Listen: Dr. Radesky discusses the effects of increased screen time during a global pandemic


“As we’re learning to cope,  [consider if] the way we’re using technology is distracting. Screen time is one easy way to think about technology use, but it doesn’t capture everything. It’s fine to set time limits, but I love to get at some of the issues around content and how that makes us feel, how we’re using media together as a family rather than letting it separate us,” Dr. Radesky tells CultureShift’s Amanda LeClaire. “Research has shown that more time with the TV on or using mobile devices, the less parent-child conversation there is and fewer words kids hear and that’s important because that’s how they build language. But it’s also the way they cope emotionally or make sense of the world.”

Dr. Radesky suggests that sites like Wide Open School, where positive content is vetted and classified by age and category, are ideal digital tools to engage with youth while promoting mental stimulation. “I’ve been sending a lot of my patients to their emotional well-being site where you can find a lot of activities that deal with mindfulness,” she says.
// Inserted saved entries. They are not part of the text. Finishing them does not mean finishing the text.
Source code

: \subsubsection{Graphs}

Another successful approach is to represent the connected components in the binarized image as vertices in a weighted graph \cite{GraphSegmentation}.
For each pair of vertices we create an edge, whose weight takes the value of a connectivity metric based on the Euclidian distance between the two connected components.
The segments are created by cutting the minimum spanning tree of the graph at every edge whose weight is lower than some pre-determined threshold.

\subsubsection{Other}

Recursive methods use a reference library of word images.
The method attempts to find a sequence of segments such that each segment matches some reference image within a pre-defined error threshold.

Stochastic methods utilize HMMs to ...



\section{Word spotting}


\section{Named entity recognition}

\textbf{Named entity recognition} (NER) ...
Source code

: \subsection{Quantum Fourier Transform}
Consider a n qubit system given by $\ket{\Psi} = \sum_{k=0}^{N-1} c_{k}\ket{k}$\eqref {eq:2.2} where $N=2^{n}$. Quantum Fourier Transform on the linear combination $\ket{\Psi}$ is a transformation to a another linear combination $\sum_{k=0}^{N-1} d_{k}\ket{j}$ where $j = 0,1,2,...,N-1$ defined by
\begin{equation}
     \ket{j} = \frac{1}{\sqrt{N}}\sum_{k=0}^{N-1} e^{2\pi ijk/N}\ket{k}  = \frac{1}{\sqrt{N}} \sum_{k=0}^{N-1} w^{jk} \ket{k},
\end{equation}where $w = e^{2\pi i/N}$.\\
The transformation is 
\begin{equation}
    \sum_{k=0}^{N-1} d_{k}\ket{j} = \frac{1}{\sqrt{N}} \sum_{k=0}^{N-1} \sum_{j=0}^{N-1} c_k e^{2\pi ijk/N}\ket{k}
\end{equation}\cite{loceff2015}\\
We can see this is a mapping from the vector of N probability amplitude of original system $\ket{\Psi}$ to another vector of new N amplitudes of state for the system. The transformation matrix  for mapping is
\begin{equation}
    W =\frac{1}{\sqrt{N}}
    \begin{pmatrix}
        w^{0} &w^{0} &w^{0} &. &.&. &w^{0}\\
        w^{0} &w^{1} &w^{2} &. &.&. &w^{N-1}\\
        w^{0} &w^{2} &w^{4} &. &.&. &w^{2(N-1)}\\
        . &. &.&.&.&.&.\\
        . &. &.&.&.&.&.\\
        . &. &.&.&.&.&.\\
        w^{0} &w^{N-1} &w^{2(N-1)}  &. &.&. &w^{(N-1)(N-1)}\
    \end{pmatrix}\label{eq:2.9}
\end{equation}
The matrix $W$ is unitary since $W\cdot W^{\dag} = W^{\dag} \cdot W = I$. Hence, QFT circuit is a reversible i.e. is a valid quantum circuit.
Additionally, just as adults monitor children’s use of technology, it’s also important for parents to carve out a time to disconnect. 

“[Kids] do watch us, parents,” she says. “We are really important role models and it does help if parents know when to turn it off too. So if you schedule a little break in your day, shorten some of your meetings, then go take that break and check in with your child – make a snack together or go outside. Those are ways that we have control of our technology use too.” 

She adds, “There’s no perfect way to do this. But we have to be aware of when we’re getting drawn into entertainment and binging and when it’s displacing other things.”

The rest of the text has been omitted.